§ What needs to be done: In the records below, find the line containing "Bedawi EO, Ricciardi" and the line containing "Rahman NM, Maskell"; please repeat exactly the lines from one to the other, both included, and nothing more.

§ Records:
'''
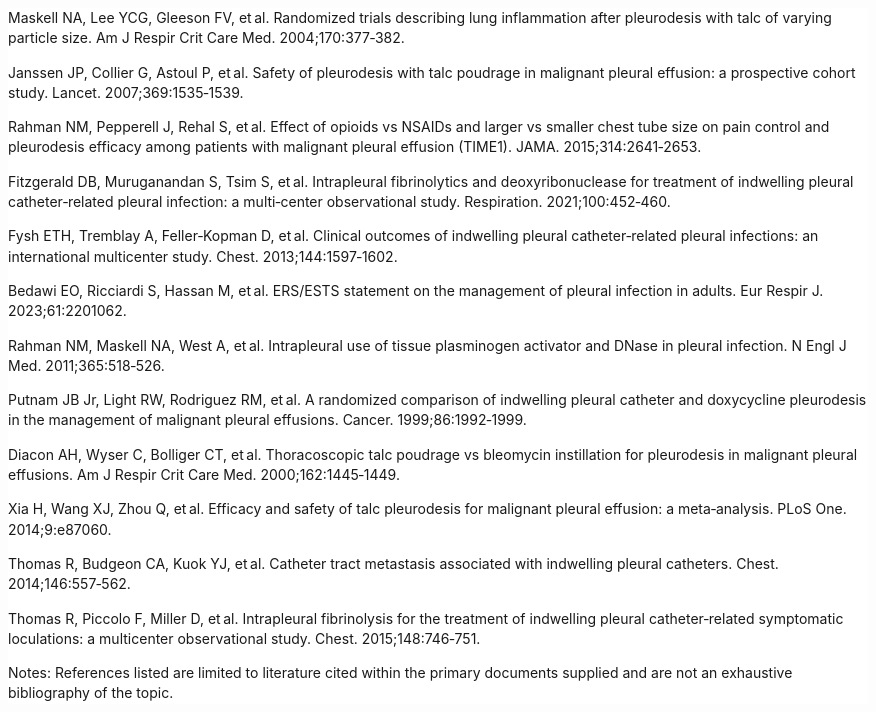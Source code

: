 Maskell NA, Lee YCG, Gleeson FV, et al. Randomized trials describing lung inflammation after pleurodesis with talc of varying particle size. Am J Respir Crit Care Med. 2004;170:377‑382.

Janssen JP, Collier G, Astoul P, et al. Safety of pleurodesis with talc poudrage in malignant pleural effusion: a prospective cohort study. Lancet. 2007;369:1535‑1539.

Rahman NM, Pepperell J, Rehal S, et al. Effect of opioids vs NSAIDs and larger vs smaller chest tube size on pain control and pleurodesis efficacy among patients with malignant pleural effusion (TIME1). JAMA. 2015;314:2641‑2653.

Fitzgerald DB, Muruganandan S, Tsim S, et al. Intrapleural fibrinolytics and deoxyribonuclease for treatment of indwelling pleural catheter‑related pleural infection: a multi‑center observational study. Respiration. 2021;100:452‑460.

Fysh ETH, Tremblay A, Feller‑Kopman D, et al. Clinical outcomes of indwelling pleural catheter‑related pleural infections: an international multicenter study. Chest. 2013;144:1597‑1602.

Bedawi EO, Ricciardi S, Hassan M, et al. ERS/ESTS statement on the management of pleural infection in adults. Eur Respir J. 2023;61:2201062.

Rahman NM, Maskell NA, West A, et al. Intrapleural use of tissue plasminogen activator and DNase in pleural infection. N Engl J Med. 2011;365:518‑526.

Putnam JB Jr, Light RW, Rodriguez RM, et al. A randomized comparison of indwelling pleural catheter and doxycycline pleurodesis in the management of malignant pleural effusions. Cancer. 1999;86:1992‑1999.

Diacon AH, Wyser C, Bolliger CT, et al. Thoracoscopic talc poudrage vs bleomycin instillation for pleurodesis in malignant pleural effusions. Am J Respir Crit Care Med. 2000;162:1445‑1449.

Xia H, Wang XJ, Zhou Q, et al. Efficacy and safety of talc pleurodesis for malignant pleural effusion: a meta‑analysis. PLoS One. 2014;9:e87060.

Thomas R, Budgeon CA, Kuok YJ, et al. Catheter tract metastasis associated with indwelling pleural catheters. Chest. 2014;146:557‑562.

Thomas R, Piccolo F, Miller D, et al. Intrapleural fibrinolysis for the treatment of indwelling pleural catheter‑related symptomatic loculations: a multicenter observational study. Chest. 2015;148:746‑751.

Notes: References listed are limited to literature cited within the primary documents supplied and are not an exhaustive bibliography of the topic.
'''
'''
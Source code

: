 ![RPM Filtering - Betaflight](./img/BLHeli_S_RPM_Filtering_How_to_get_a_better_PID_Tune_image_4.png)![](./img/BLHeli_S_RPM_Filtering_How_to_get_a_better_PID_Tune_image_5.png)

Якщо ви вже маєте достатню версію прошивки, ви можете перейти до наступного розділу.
'''
§ Problem solution:
Bedawi EO, Ricciardi S, Hassan M, et al. ERS/ESTS statement on the management of pleural infection in adults. Eur Respir J. 2023;61:2201062.

Rahman NM, Maskell NA, West A, et al. Intrapleural use of tissue plasminogen activator and DNase in pleural infection. N Engl J Med. 2011;365:518‑526.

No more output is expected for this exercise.